As a tour leader I had a dilemma, but one I'd dealt with in many ways before. No matter what is going wrong, it is important that everyone has a good time (except me). It is my role to take on the worries, the risks and manage them for everyone else. With this in mind I made a few adjustments to the schedule so that we could travel more slowly and justified it with the tour participants by some means that I don't recall. Everyone was happy to take their time, so it wasn't a difficult discussion. We travelled much slower than the average tour anyway and we typically would arrive with all of our shock absorbers intact, unlike some we came across. This time though my shockies were not faring too well- that was definitely a first for me.

We finally made it out of the big dunes and settled in to travelling through the stuff I, trying to amuse, refer to as Acacia scratchadoorus.
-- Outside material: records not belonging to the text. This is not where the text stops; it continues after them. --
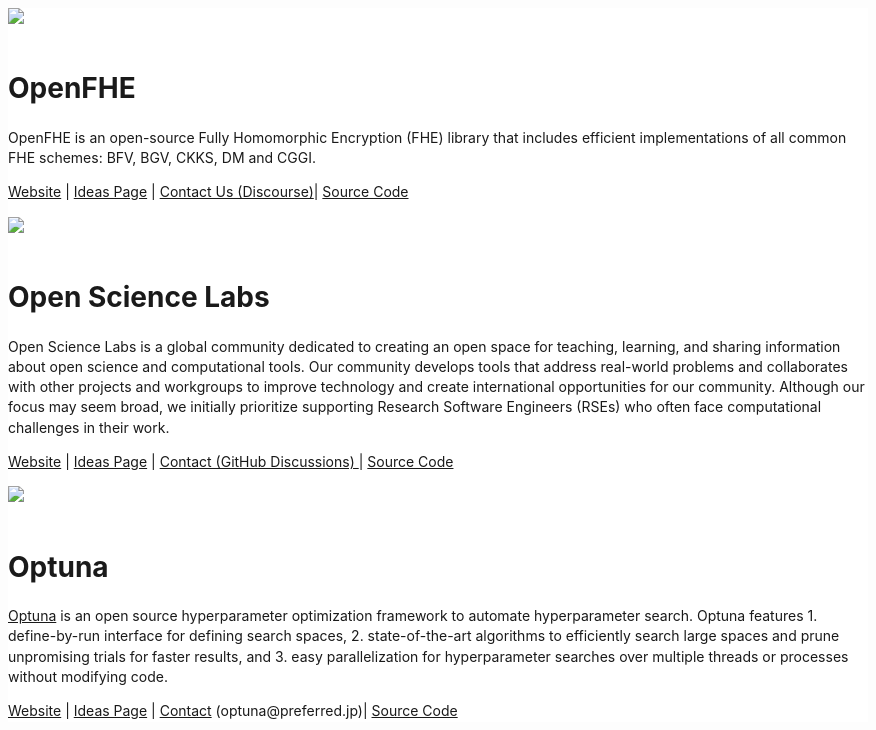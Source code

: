    <tr>
    <td>
     <img width="800px" src="img/openfhe_logo.png"/>
   </td>
   <td>
      <h1>OpenFHE</h1>
      <p>
        OpenFHE is an open-source Fully Homomorphic Encryption (FHE) library that includes efficient implementations of all common FHE schemes: BFV, BGV, CKKS, DM and CGGI.
      </p>
      <p>
        <a href="https://www.openfhe.org//">Website</a> | <a href ="https://github.com/openfheorg/openfhe-development/wiki/GSOC-2023">Ideas Page</a> | <a href="https://openfhe.discourse.group/"> Contact Us (Discourse)</a>| <a href="https://github.com/openfheorg/openfhe-development">Source Code</a>
      </p>
   </td>
 </tr>

 <tr>
   <td>
     <img width="800px" src="https://opensciencelabs.org/icons/logo-osl.svg"/>
   </td>
   <td>
      <h1>Open Science Labs</h1>
      <p>
        Open Science Labs is a global community dedicated to creating an open space for teaching, learning, and sharing information about open science and computational tools. Our community develops tools that address real-world problems and collaborates with other projects and workgroups to improve technology and create international opportunities for our community. Although our focus may seem broad, we initially prioritize supporting Research Software Engineers (RSEs) who often face computational challenges in their work.
      </p>
      <p>
        <a href="https://opensciencelabs.org/">Website</a> | <a href ="https://github.com/OpenScienceLabs/gsoc/blob/main/project-ideas/gsoc2024.md">Ideas Page</a> | <a href="https://github.com/orgs/OpenScienceLabs/discussions"> Contact (GitHub Discussions) </a>| <a href="https://github.com/osl-incubator">Source Code</a>
     </p>
   </td>
 </tr>

 <tr>
   <td>
    <img width="800px" src="https://github.com/contramundum53/gsoc/assets/24619922/c60fcb93-079c-4498-9a6d-21b92554dd47"/>
   </td>
   <td>
      <h1>Optuna</h1>
      <p>
        <a href="https://github.com/optuna/optuna">Optuna</a> is an open source hyperparameter optimization framework to automate hyperparameter search. Optuna features 1. define-by-run interface for defining search spaces, 2. state-of-the-art algorithms to efficiently search large spaces and prune unpromising trials for faster results, and 3. easy parallelization for hyperparameter searches over multiple threads or processes without modifying code.
      </p>
      <p>
        <a href="https://optuna.org/">Website</a> | <a href ="https://github.com/optuna/optuna/wiki/Optuna-GSoC-2024">Ideas Page</a> | <a href="mailto:optuna@preferred.jp">Contact</a> (optuna@preferred.jp)| <a href="https://github.com/optuna/optuna">Source Code</a>
     </p>
   </td>
 </tr>
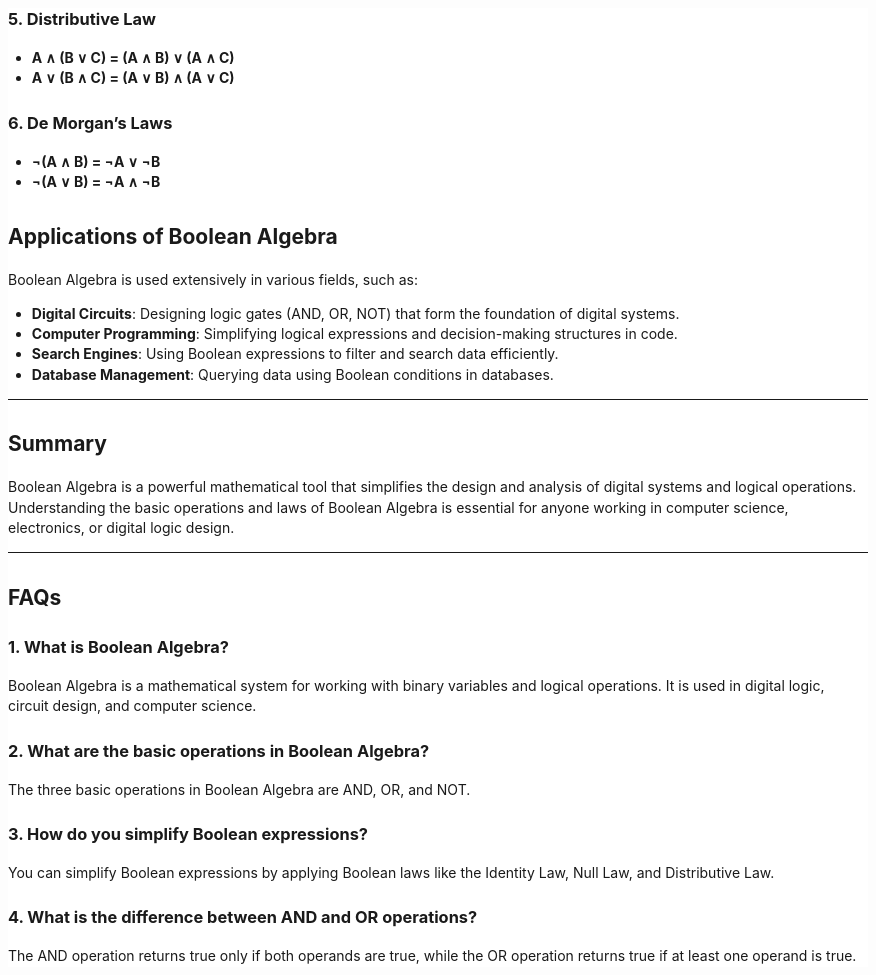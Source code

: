 ### 5. **Distributive Law**

- **A ∧ (B ∨ C) = (A ∧ B) ∨ (A ∧ C)**
- **A ∨ (B ∧ C) = (A ∨ B) ∧ (A ∨ C)**

### 6. **De Morgan’s Laws**

- **¬(A ∧ B) = ¬A ∨ ¬B**
- **¬(A ∨ B) = ¬A ∧ ¬B**

## Applications of Boolean Algebra

Boolean Algebra is used extensively in various fields, such as:

- **Digital Circuits**: Designing logic gates (AND, OR, NOT) that form the foundation of digital systems.
- **Computer Programming**: Simplifying logical expressions and decision-making structures in code.
- **Search Engines**: Using Boolean expressions to filter and search data efficiently.
- **Database Management**: Querying data using Boolean conditions in databases.

---

## Summary

Boolean Algebra is a powerful mathematical tool that simplifies the design and analysis of digital systems and logical operations. Understanding the basic operations and laws of Boolean Algebra is essential for anyone working in computer science, electronics, or digital logic design.

---

## FAQs

### 1. What is Boolean Algebra?

Boolean Algebra is a mathematical system for working with binary variables and logical operations. It is used in digital logic, circuit design, and computer science.

### 2. What are the basic operations in Boolean Algebra?

The three basic operations in Boolean Algebra are AND, OR, and NOT.

### 3. How do you simplify Boolean expressions?

You can simplify Boolean expressions by applying Boolean laws like the Identity Law, Null Law, and Distributive Law.

### 4. What is the difference between AND and OR operations?

The AND operation returns true only if both operands are true, while the OR operation returns true if at least one operand is true.
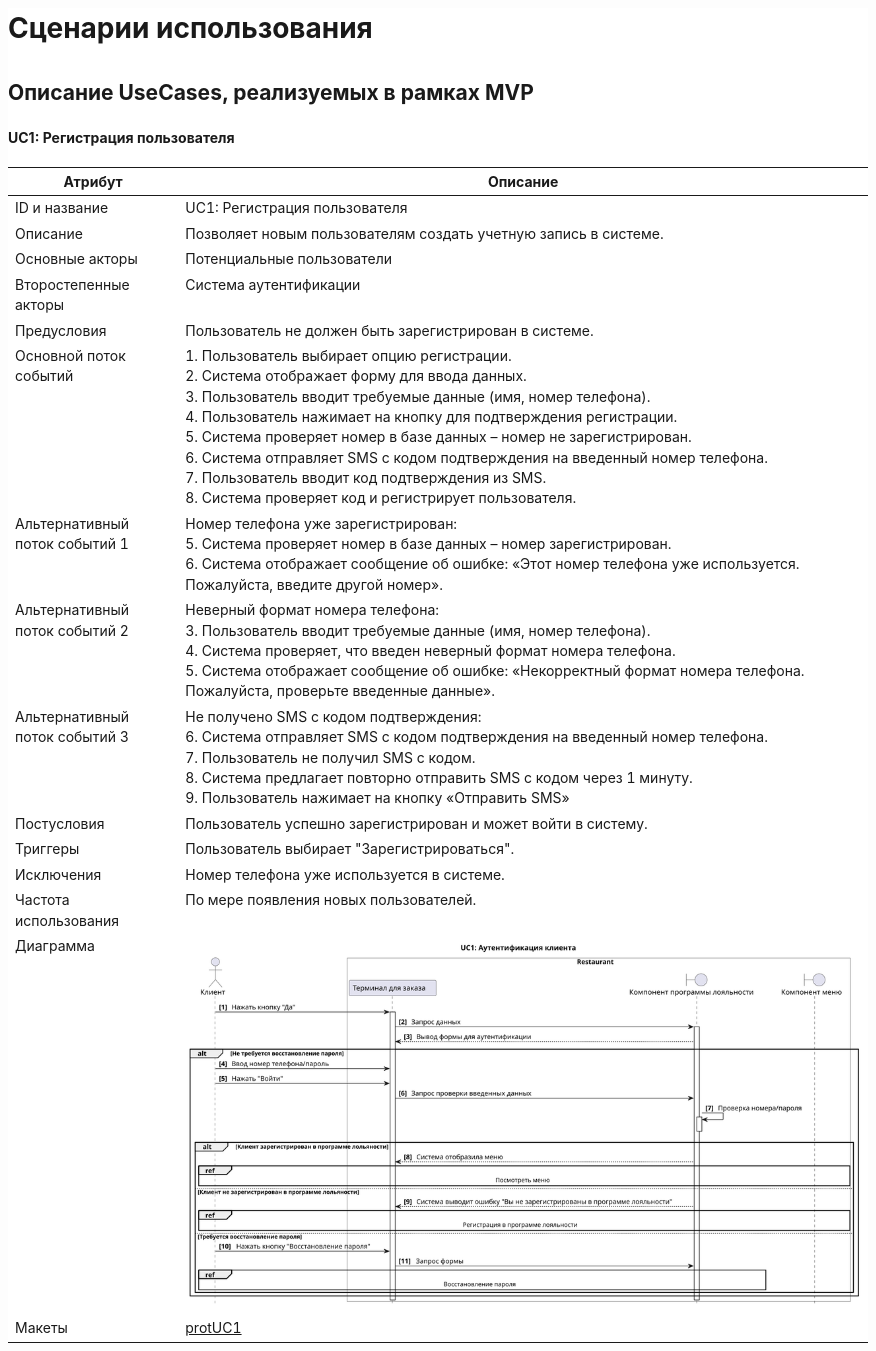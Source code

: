 # Сценарии использования

## Описание UseCases, реализуемых в рамках MVP

#### UC1: Регистрация пользователя

| Атрибут                    | Описание                                                     |
|----------------------------|------------------------------------|
| ID и название              | UC1: Регистрация пользователя                                                                 |
| Описание                   | Позволяет новым пользователям создать учетную запись в системе.                               |
| Основные акторы            | Потенциальные пользователи                                                                    |
| Второстепенные акторы      | Система аутентификации                                                                        |
| Предусловия                | Пользователь не должен быть зарегистрирован в системе.                                        |
| Основной поток событий     | 1. Пользователь выбирает опцию регистрации. <br> 2. Система отображает форму для ввода данных. <br>  3. Пользователь вводит требуемые данные (имя, номер телефона). <br> 4. Пользователь нажимает на кнопку для подтверждения регистрации. <br> 5. Система проверяет номер в базе данных – номер не зарегистрирован. <br> 6. Система отправляет SMS с кодом подтверждения на введенный номер телефона. <br> 7. Пользователь вводит код подтверждения из SMS. <br> 8. Система проверяет код и регистрирует пользователя. |
| Альтернативный поток событий 1 | Номер телефона уже зарегистрирован: <br>  5. Система проверяет номер в базе данных – номер зарегистрирован. <br> 6. Система отображает сообщение об ошибке: «Этот номер телефона уже используется. Пожалуйста, введите другой номер». |
| Альтернативный поток событий 2 | Неверный формат номера телефона: <br> 3. Пользователь вводит требуемые данные (имя, номер телефона). <br> 4. Система проверяет, что введен неверный формат номера телефона. <br> 5. Система отображает сообщение об ошибке: «Некорректный формат номера телефона. Пожалуйста, проверьте введенные данные». |
| Альтернативный поток событий 3 | Не получено SMS с кодом подтверждения: <br>  6. Система отправляет SMS с кодом подтверждения на введенный номер телефона. <br> 7. Пользователь не получил SMS с кодом. <br> 8. Система предлагает повторно отправить SMS с кодом через 1 минуту. <br> 9. Пользователь нажимает на кнопку «Отправить SMS» |
| Постусловия                | Пользователь успешно зарегистрирован и может войти в систему.                                 |
| Триггеры                   | Пользователь выбирает "Зарегистрироваться".                                                   |
| Исключения                 | Номер телефона уже используется в системе.                                                   |
| Частота использования      | По мере появления новых пользователей.                                                        |
| Диаграмма                  | ![](diagrams/include/uc1.svg)                  |
| Макеты                     | [protUC1](assets/images/protUC1.PNG) |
We made it to the Breadan Hills and on our way out, as I was driving with my door open, chatting to the clients on the radio, I heard a noise that shook me to the bones. The kind of creak that only fatigued steel makes! I stopped immediately. I called on the radio to the one of the tour participants, a mechanic. Hey Gus, would you mind coming up to my vehicle for a second, there's something I'd like you to look at. I knew what we would be looking at and I was correct. The spring caps (where the top of the coil springs are held on the chassis) were separating from the chassis. There were three large tears and one small one. On the right hand side of the chassis there was a large tear aft and fore of the mount and on the left side, a large tear fore and a small tear aft. I was in trouble. Fortunately, the tour was almost over, just three wells to go in relatively easy country and a long drive to Halls Creek on the Tanami Track.
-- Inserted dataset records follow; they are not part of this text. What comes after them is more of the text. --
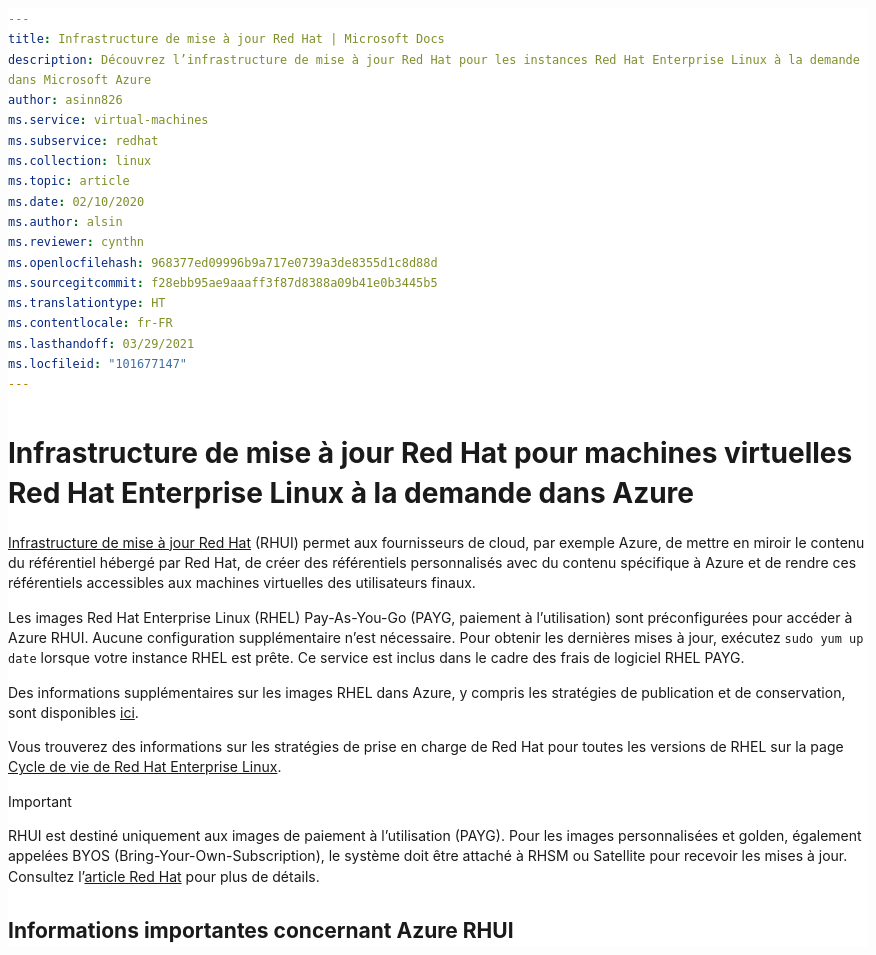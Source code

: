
 ```yaml
---
title: Infrastructure de mise à jour Red Hat | Microsoft Docs
description: Découvrez l’infrastructure de mise à jour Red Hat pour les instances Red Hat Enterprise Linux à la demande dans Microsoft Azure
author: asinn826
ms.service: virtual-machines
ms.subservice: redhat
ms.collection: linux
ms.topic: article
ms.date: 02/10/2020
ms.author: alsin
ms.reviewer: cynthn
ms.openlocfilehash: 968377ed09996b9a717e0739a3de8355d1c8d88d
ms.sourcegitcommit: f28ebb95ae9aaaff3f87d8388a09b41e0b3445b5
ms.translationtype: HT
ms.contentlocale: fr-FR
ms.lasthandoff: 03/29/2021
ms.locfileid: "101677147"
---
```

# <a name="red-hat-update-infrastructure-for-on-demand-red-hat-enterprise-linux-vms-in-azure"></a>Infrastructure de mise à jour Red Hat pour machines virtuelles Red Hat Enterprise Linux à la demande dans Azure
 [Infrastructure de mise à jour Red Hat](https://access.redhat.com/products/red-hat-update-infrastructure) (RHUI) permet aux fournisseurs de cloud, par exemple Azure, de mettre en miroir le contenu du référentiel hébergé par Red Hat, de créer des référentiels personnalisés avec du contenu spécifique à Azure et de rendre ces référentiels accessibles aux machines virtuelles des utilisateurs finaux.

Les images Red Hat Enterprise Linux (RHEL) Pay-As-You-Go (PAYG, paiement à l’utilisation) sont préconfigurées pour accéder à Azure RHUI. Aucune configuration supplémentaire n’est nécessaire. Pour obtenir les dernières mises à jour, exécutez `sudo yum update` lorsque votre instance RHEL est prête. Ce service est inclus dans le cadre des frais de logiciel RHEL PAYG.

Des informations supplémentaires sur les images RHEL dans Azure, y compris les stratégies de publication et de conservation, sont disponibles [ici](./redhat-images.md).

Vous trouverez des informations sur les stratégies de prise en charge de Red Hat pour toutes les versions de RHEL sur la page [Cycle de vie de Red Hat Enterprise Linux](https://access.redhat.com/support/policy/updates/errata).

> [!IMPORTANT]
> RHUI est destiné uniquement aux images de paiement à l’utilisation (PAYG). Pour les images personnalisées et golden, également appelées BYOS (Bring-Your-Own-Subscription), le système doit être attaché à RHSM ou Satellite pour recevoir les mises à jour. Consultez l’[article Red Hat](https://access.redhat.com/solutions/253273) pour plus de détails.


## <a name="important-information-about-azure-rhui"></a>Informations importantes concernant Azure RHUI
As a pilot, I was acutely aware of the concept of resource management, so I got the tour party to set up camp at a nearby well, while four of us worked the problem. I came up with a rough bush repair plan, well not a repair, more a means of continuing safely which I asked the guys to think over and suggest any modifications or better solutions, while I worked the other problem. How to give my clients the rest of the tour. I won;t go into the details of the tour, more the repair.
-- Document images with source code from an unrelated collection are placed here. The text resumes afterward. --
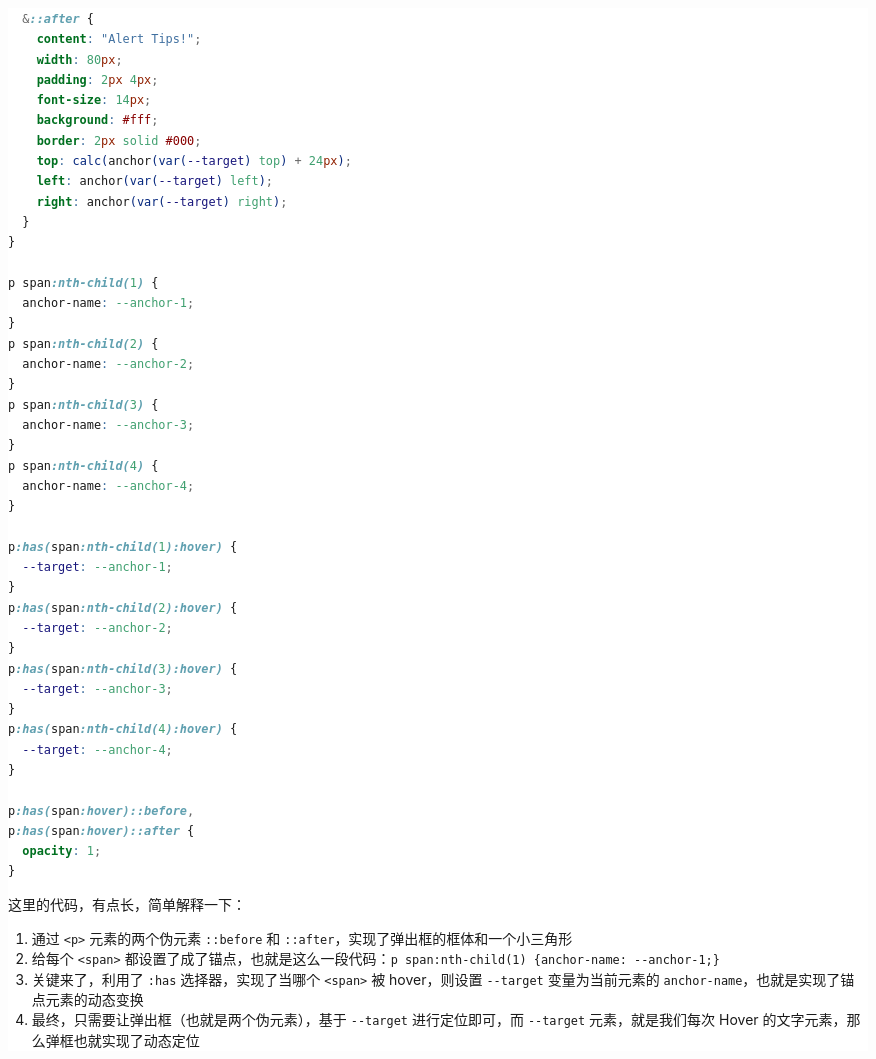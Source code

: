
 ```css
  &::after {
    content: "Alert Tips!";
    width: 80px;
    padding: 2px 4px;
    font-size: 14px;
    background: #fff;
    border: 2px solid #000;
    top: calc(anchor(var(--target) top) + 24px);
    left: anchor(var(--target) left);
    right: anchor(var(--target) right);
  }
}

p span:nth-child(1) {
  anchor-name: --anchor-1;
}
p span:nth-child(2) {
  anchor-name: --anchor-2;
}
p span:nth-child(3) {
  anchor-name: --anchor-3;
}
p span:nth-child(4) {
  anchor-name: --anchor-4;
}

p:has(span:nth-child(1):hover) {
  --target: --anchor-1;
}
p:has(span:nth-child(2):hover) {
  --target: --anchor-2;
}
p:has(span:nth-child(3):hover) {
  --target: --anchor-3;
}
p:has(span:nth-child(4):hover) {
  --target: --anchor-4;
}

p:has(span:hover)::before,
p:has(span:hover)::after {
  opacity: 1;
}
```

这里的代码，有点长，简单解释一下：

1. 通过 `<p>` 元素的两个伪元素 `::before` 和 `::after`，实现了弹出框的框体和一个小三角形
2. 给每个 `<span>` 都设置了成了锚点，也就是这么一段代码：`p span:nth-child(1) {anchor-name: --anchor-1;}`
3. 关键来了，利用了 `:has` 选择器，实现了当哪个 `<span>` 被 hover，则设置 `--target` 变量为当前元素的 `anchor-name`，也就是实现了锚点元素的动态变换
4. 最终，只需要让弹出框（也就是两个伪元素），基于 `--target` 进行定位即可，而 `--target` 元素，就是我们每次 Hover 的文字元素，那么弹框也就实现了动态定位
With a rough plan in mind we gathered our tools and resources. The resource we were lacking was a couple of solid bits of wood, so two men went off with a hand saw to cut some grevillea. They brought back two pieces of the correct width and length and began shaping them to fit between the chassis rail outboard of the springs and the bump stop plate on the axle- the rubber stops had been removed minutes earlier. On the right side of the chassis we placed a piece of two inch wide flat bar, carefully bent to the arch of the chassis on top of the wood. With those in place we proceeded to tie the wood pieces to the coil springs with cockies string (#8 fencing wire). We then cut my drag chain and fed lengths of it down through the centre of each coil spring and up around the outside again. With the chain joined by shackles, we tightened the chain using bolts threaded through it, so that there was no slack, compressing the coil spring and forcing the chassis onto the blocks of wood. We now had zero suspension movement but we had a rigid chassis. The tyres were then deflated to as low as I'd risk- that was now my suspension.

Not only did we have a great time, learn a few tricks but we finished the tour and I drove the vehicle home to Townsville, where the chassis repair and modification was completed by a suitably qualified engineering firm that built mining vehicles. That vehicle completed several more canning trips but with rear coil springs made from 27mm steel and my favourite shock absorbers fitted.